Exercise instructions.
If anything in the data looks odd, keep it anyway and write the whole listing out unchanged.

Material to process.
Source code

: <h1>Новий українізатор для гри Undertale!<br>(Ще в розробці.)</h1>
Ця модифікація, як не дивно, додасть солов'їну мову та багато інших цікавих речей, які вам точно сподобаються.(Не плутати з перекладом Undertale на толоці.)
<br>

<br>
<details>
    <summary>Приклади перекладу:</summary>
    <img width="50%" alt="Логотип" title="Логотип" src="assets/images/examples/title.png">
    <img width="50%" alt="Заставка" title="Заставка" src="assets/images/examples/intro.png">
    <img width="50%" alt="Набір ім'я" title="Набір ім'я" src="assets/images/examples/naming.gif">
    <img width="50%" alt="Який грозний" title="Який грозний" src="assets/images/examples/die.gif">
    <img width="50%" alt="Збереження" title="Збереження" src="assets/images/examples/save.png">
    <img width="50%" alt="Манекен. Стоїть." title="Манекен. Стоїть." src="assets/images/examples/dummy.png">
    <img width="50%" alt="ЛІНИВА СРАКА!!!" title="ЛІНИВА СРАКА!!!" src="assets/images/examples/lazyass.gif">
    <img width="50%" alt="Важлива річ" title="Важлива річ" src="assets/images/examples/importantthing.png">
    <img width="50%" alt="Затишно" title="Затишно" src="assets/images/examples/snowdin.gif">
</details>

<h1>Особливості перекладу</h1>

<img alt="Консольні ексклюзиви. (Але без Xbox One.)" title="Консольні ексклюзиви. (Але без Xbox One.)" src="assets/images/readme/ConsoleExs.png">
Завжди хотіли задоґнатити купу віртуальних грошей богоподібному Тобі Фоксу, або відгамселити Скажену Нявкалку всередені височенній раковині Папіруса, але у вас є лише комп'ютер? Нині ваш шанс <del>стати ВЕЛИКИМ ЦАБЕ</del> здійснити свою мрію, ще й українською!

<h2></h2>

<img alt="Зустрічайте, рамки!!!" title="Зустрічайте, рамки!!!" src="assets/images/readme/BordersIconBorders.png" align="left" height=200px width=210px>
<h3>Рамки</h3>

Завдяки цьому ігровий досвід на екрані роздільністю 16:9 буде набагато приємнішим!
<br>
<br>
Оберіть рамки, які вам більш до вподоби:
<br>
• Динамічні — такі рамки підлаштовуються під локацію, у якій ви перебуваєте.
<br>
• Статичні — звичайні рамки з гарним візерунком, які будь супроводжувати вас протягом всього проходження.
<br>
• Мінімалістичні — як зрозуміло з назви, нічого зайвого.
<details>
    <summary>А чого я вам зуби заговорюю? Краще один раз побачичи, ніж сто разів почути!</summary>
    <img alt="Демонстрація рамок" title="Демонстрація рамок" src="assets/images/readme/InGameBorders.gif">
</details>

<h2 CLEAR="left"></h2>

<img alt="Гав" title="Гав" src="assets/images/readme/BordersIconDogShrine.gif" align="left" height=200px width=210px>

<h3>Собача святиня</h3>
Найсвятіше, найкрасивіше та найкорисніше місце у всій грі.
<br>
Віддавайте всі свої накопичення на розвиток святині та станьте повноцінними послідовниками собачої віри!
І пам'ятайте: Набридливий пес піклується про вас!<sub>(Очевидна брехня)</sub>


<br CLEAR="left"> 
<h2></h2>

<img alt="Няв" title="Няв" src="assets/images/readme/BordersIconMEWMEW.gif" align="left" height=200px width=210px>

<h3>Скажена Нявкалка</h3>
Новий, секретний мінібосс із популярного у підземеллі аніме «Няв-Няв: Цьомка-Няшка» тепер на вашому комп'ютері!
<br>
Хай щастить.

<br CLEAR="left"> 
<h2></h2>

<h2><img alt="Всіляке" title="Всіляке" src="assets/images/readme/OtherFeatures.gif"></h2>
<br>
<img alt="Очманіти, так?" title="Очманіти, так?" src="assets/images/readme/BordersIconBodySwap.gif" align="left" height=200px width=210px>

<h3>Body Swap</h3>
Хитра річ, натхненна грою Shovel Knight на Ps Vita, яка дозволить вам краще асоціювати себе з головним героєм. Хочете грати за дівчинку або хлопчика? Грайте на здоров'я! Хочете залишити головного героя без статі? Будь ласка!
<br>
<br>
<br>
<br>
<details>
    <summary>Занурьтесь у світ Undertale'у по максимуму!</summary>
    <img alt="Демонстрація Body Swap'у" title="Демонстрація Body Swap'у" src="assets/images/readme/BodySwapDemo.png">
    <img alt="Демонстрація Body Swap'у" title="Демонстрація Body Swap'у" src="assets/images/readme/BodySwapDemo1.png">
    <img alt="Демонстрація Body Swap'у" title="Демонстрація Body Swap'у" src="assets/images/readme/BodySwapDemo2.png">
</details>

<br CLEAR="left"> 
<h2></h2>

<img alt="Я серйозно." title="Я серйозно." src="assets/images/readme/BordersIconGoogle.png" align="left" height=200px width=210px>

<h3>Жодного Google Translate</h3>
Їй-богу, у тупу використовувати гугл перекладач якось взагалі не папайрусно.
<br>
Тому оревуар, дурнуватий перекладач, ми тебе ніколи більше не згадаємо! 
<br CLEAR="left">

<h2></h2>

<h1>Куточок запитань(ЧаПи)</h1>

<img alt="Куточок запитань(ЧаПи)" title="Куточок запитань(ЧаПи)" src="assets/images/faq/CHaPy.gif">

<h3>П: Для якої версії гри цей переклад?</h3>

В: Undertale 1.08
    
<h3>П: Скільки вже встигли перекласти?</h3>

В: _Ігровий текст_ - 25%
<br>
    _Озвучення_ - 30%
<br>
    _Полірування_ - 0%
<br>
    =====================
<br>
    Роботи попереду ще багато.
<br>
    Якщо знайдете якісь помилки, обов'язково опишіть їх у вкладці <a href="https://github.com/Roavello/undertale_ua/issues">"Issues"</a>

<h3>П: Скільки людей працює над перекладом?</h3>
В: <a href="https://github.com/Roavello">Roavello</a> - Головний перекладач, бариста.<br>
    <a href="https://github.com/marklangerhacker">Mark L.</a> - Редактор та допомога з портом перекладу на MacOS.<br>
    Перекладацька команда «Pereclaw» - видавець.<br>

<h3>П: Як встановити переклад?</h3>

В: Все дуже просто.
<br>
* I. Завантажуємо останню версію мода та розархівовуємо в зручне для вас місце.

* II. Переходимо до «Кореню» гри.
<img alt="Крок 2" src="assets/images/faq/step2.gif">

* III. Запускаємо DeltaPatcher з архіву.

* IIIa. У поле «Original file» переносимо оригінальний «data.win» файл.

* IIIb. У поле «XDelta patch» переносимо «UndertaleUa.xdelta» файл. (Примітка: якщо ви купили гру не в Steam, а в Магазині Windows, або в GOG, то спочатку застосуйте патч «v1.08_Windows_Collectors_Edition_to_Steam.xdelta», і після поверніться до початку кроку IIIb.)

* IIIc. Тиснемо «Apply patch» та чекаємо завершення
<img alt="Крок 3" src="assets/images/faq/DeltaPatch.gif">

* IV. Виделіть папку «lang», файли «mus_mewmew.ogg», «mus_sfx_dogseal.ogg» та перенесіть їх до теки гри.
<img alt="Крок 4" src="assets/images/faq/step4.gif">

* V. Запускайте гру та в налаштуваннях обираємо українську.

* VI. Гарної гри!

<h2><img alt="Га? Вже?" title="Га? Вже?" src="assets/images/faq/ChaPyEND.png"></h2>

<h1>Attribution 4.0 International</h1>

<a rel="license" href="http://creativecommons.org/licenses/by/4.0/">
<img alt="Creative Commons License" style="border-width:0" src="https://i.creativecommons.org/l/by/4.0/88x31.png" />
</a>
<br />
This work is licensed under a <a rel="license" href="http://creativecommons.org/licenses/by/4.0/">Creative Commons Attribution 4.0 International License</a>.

Reply to the exercise.
Source code

: <h1>Новий українізатор для гри Undertale!<br>(Ще в розробці.)</h1>
Ця модифікація, як не дивно, додасть солов'їну мову та багато інших цікавих речей, які вам точно сподобаються.(Не плутати з перекладом Undertale на толоці.)
<br>

<br>
<details>
    <summary>Приклади перекладу:</summary>
    <img width="50%" alt="Логотип" title="Логотип" src="assets/images/examples/title.png">
    <img width="50%" alt="Заставка" title="Заставка" src="assets/images/examples/intro.png">
    <img width="50%" alt="Набір ім'я" title="Набір ім'я" src="assets/images/examples/naming.gif">
    <img width="50%" alt="Який грозний" title="Який грозний" src="assets/images/examples/die.gif">
    <img width="50%" alt="Збереження" title="Збереження" src="assets/images/examples/save.png">
    <img width="50%" alt="Манекен. Стоїть." title="Манекен. Стоїть." src="assets/images/examples/dummy.png">
    <img width="50%" alt="ЛІНИВА СРАКА!!!" title="ЛІНИВА СРАКА!!!" src="assets/images/examples/lazyass.gif">
    <img width="50%" alt="Важлива річ" title="Важлива річ" src="assets/images/examples/importantthing.png">
    <img width="50%" alt="Затишно" title="Затишно" src="assets/images/examples/snowdin.gif">
</details>

<h1>Особливості перекладу</h1>

<img alt="Консольні ексклюзиви. (Але без Xbox One.)" title="Консольні ексклюзиви. (Але без Xbox One.)" src="assets/images/readme/ConsoleExs.png">
Завжди хотіли задоґнатити купу віртуальних грошей богоподібному Тобі Фоксу, або відгамселити Скажену Нявкалку всередені височенній раковині Папіруса, але у вас є лише комп'ютер? Нині ваш шанс <del>стати ВЕЛИКИМ ЦАБЕ</del> здійснити свою мрію, ще й українською!

<h2></h2>

<img alt="Зустрічайте, рамки!!!" title="Зустрічайте, рамки!!!" src="assets/images/readme/BordersIconBorders.png" align="left" height=200px width=210px>
<h3>Рамки</h3>

Завдяки цьому ігровий досвід на екрані роздільністю 16:9 буде набагато приємнішим!
<br>
<br>
Оберіть рамки, які вам більш до вподоби:
<br>
• Динамічні — такі рамки підлаштовуються під локацію, у якій ви перебуваєте.
<br>
• Статичні — звичайні рамки з гарним візерунком, які будь супроводжувати вас протягом всього проходження.
<br>
• Мінімалістичні — як зрозуміло з назви, нічого зайвого.
<details>
    <summary>А чого я вам зуби заговорюю? Краще один раз побачичи, ніж сто разів почути!</summary>
    <img alt="Демонстрація рамок" title="Демонстрація рамок" src="assets/images/readme/InGameBorders.gif">
</details>

<h2 CLEAR="left"></h2>

<img alt="Гав" title="Гав" src="assets/images/readme/BordersIconDogShrine.gif" align="left" height=200px width=210px>

<h3>Собача святиня</h3>
Найсвятіше, найкрасивіше та найкорисніше місце у всій грі.
<br>
Віддавайте всі свої накопичення на розвиток святині та станьте повноцінними послідовниками собачої віри!
І пам'ятайте: Набридливий пес піклується про вас!<sub>(Очевидна брехня)</sub>


<br CLEAR="left"> 
<h2></h2>

<img alt="Няв" title="Няв" src="assets/images/readme/BordersIconMEWMEW.gif" align="left" height=200px width=210px>

<h3>Скажена Нявкалка</h3>
Новий, секретний мінібосс із популярного у підземеллі аніме «Няв-Няв: Цьомка-Няшка» тепер на вашому комп'ютері!
<br>
Хай щастить.

<br CLEAR="left"> 
<h2></h2>

<h2><img alt="Всіляке" title="Всіляке" src="assets/images/readme/OtherFeatures.gif"></h2>
<br>
<img alt="Очманіти, так?" title="Очманіти, так?" src="assets/images/readme/BordersIconBodySwap.gif" align="left" height=200px width=210px>

<h3>Body Swap</h3>
Хитра річ, натхненна грою Shovel Knight на Ps Vita, яка дозволить вам краще асоціювати себе з головним героєм. Хочете грати за дівчинку або хлопчика? Грайте на здоров'я! Хочете залишити головного героя без статі? Будь ласка!
<br>
<br>
<br>
<br>
<details>
    <summary>Занурьтесь у світ Undertale'у по максимуму!</summary>
    <img alt="Демонстрація Body Swap'у" title="Демонстрація Body Swap'у" src="assets/images/readme/BodySwapDemo.png">
    <img alt="Демонстрація Body Swap'у" title="Демонстрація Body Swap'у" src="assets/images/readme/BodySwapDemo1.png">
    <img alt="Демонстрація Body Swap'у" title="Демонстрація Body Swap'у" src="assets/images/readme/BodySwapDemo2.png">
</details>

<br CLEAR="left"> 
<h2></h2>

<img alt="Я серйозно." title="Я серйозно." src="assets/images/readme/BordersIconGoogle.png" align="left" height=200px width=210px>

<h3>Жодного Google Translate</h3>
Їй-богу, у тупу використовувати гугл перекладач якось взагалі не папайрусно.
<br>
Тому оревуар, дурнуватий перекладач, ми тебе ніколи більше не згадаємо! 
<br CLEAR="left">

<h2></h2>

<h1>Куточок запитань(ЧаПи)</h1>

<img alt="Куточок запитань(ЧаПи)" title="Куточок запитань(ЧаПи)" src="assets/images/faq/CHaPy.gif">

<h3>П: Для якої версії гри цей переклад?</h3>

В: Undertale 1.08
    
<h3>П: Скільки вже встигли перекласти?</h3>

В: _Ігровий текст_ - 25%
<br>
    _Озвучення_ - 30%
<br>
    _Полірування_ - 0%
<br>
    =====================
<br>
    Роботи попереду ще багато.
<br>
    Якщо знайдете якісь помилки, обов'язково опишіть їх у вкладці <a href="https://github.com/Roavello/undertale_ua/issues">"Issues"</a>

<h3>П: Скільки людей працює над перекладом?</h3>
В: <a href="https://github.com/Roavello">Roavello</a> - Головний перекладач, бариста.<br>
    <a href="https://github.com/marklangerhacker">Mark L.</a> - Редактор та допомога з портом перекладу на MacOS.<br>
    Перекладацька команда «Pereclaw» - видавець.<br>

<h3>П: Як встановити переклад?</h3>

В: Все дуже просто.
<br>
* I. Завантажуємо останню версію мода та розархівовуємо в зручне для вас місце.

* II. Переходимо до «Кореню» гри.
<img alt="Крок 2" src="assets/images/faq/step2.gif">

* III. Запускаємо DeltaPatcher з архіву.

* IIIa. У поле «Original file» переносимо оригінальний «data.win» файл.

* IIIb. У поле «XDelta patch» переносимо «UndertaleUa.xdelta» файл. (Примітка: якщо ви купили гру не в Steam, а в Магазині Windows, або в GOG, то спочатку застосуйте патч «v1.08_Windows_Collectors_Edition_to_Steam.xdelta», і після поверніться до початку кроку IIIb.)

* IIIc. Тиснемо «Apply patch» та чекаємо завершення
<img alt="Крок 3" src="assets/images/faq/DeltaPatch.gif">

* IV. Виделіть папку «lang», файли «mus_mewmew.ogg», «mus_sfx_dogseal.ogg» та перенесіть їх до теки гри.
<img alt="Крок 4" src="assets/images/faq/step4.gif">

* V. Запускайте гру та в налаштуваннях обираємо українську.

* VI. Гарної гри!

<h2><img alt="Га? Вже?" title="Га? Вже?" src="assets/images/faq/ChaPyEND.png"></h2>

<h1>Attribution 4.0 International</h1>

<a rel="license" href="http://creativecommons.org/licenses/by/4.0/">
<img alt="Creative Commons License" style="border-width:0" src="https://i.creativecommons.org/l/by/4.0/88x31.png" />
</a>
<br />
This work is licensed under a <a rel="license" href="http://creativecommons.org/licenses/by/4.0/">Creative Commons Attribution 4.0 International License</a>.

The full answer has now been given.